Date: 25-Jan-2006 From: Ulrich Lueders <lincom.europat-online.de> Subject: A Reference Grammar of Mbay: Keegan
Title: A Reference Grammar of Mbay
Series Title: LINCOM Studies in African Linguistics 14
Publisher: Lincom GmbH
Author: John M Keegan
Paperback: ISBN: 3895861731 Pages: 240 Price: Europe EURO 74
Paperback: ISBN: 3895861731 Pages: 240 Price: U.S. $ 97.68
Paperback: ISBN: 3895861731 Pages: 249 Price: U.K. £ 51.04
A Reference Grammar of Mbay provides a solid introduction to the grammar of Mbay, a Central-Sudanic language of the Sara family described in a Dictionary of Mbay by the same author. It is based on extensive field research among the Mbay in Chad during the period data for the dictionary was collected. The grammar is divided into eight sections.
The first five describe the phonology and morphology. First, segmental phonology is described, and a thorough explanation and justification of the writing system is provided, followed by a description of tone and vowel length. The second section treats morpheme structure, with emphasis on the canonical and harmonic constraints which limit the shape of Mbay morphemes.

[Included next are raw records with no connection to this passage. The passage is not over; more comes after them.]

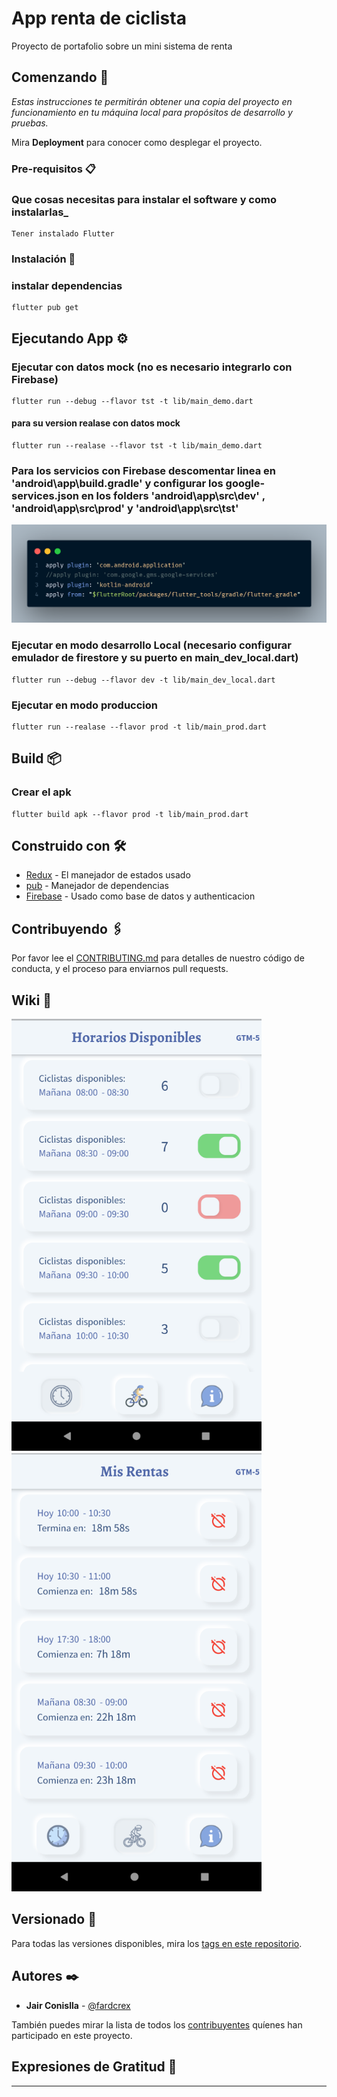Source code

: # App renta de ciclista

Proyecto de portafolio sobre un mini sistema de renta

## Comenzando 🚀

_Estas instrucciones te permitirán obtener una copia del proyecto en funcionamiento en tu máquina local para propósitos de desarrollo y pruebas._

Mira **Deployment** para conocer como desplegar el proyecto.

### Pre-requisitos 📋

### Que cosas necesitas para instalar el software y como instalarlas\_

```
Tener instalado Flutter
```

### Instalación 🔧

### instalar dependencias

```
flutter pub get
```

## Ejecutando App ⚙️

### Ejecutar con datos mock (no es necesario integrarlo con Firebase)

```
flutter run --debug --flavor tst -t lib/main_demo.dart
```

#### para su version realase con datos mock

```
flutter run --realase --flavor tst -t lib/main_demo.dart
```

### Para los servicios con Firebase descomentar linea en 'android\app\build.gradle' y configurar los google-services.json en los folders 'android\app\src\dev' , 'android\app\src\prod' y 'android\app\src\tst'

![alt text](assets/code.png "code")

### Ejecutar en modo desarrollo Local (necesario configurar emulador de firestore y su puerto en main_dev_local.dart)

```
flutter run --debug --flavor dev -t lib/main_dev_local.dart
```

### Ejecutar en modo produccion

```
flutter run --realase --flavor prod -t lib/main_prod.dart
```

## Build 📦

### Crear el apk

```
flutter build apk --flavor prod -t lib/main_prod.dart
```

## Construido con 🛠️

- [Redux](http://www.dropwizard.io/1.0.2/docs/) - El manejador de estados usado
- [pub](https://maven.apache.org/) - Manejador de dependencias
- [Firebase](https://firebase.google.com/) - Usado como base de datos y authenticacion

## Contribuyendo 🖇️

Por favor lee el [CONTRIBUTING.md](https://gist.github.com/villanuevand/xxxxxx) para detalles de nuestro código de conducta, y el proceso para enviarnos pull requests.

## Wiki 📖

![alt text](assets/horarios_page.png "code")
![alt text](assets/rentas_page.png "code")

## Versionado 📌

Para todas las versiones disponibles, mira los [tags en este repositorio](https://github.com/tu/proyecto/tags).

## Autores ✒️

- **Jair Conislla** - [@fardcrex](https://twitter.com/fardcrex)

También puedes mirar la lista de todos los [contribuyentes](https://github.com/your/project/contributors) quíenes han participado en este proyecto.

## Expresiones de Gratitud 🎁

---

The inflectional paradigms are described in the third section, and this is followed in the fourth by an explanation of the phonological change associated with inflection, with emphasis on a description of the different types of tonal change. Section five treats the limited word formation processes found in the language.
Section six through eight treat Mbay syntax. Section six describes the structure and uses of the different categories and subcategories, and includes descriptions of alienable/inalienable nouns, verb aspect, serial verbs, adjectival uses of verbs and nouns, and the various uses of ideophones, specifiers and compleentizers.
Section seven deals with word order, describing sentence order as well as the structure of the noun, verb and prepositional phrase. Included in this section are a number of special structures and expressions. In general, the description contained in these sections attempts to be broad in scope, and includes explanations of how to express common concepts (e.g. existence, impersonal expression, comparison, superlative, etx.) as well as interesting aspects of Mbay syntax which transcend individual categories (eg. the notion of 'standing/sitting/lying').
Section eight deals with the rules governing the mandatory subject and object reference affices. The grammatical descriptions are accompanied by abundant examples, and in many cases word for word translation are given in addition to a more conventional translation.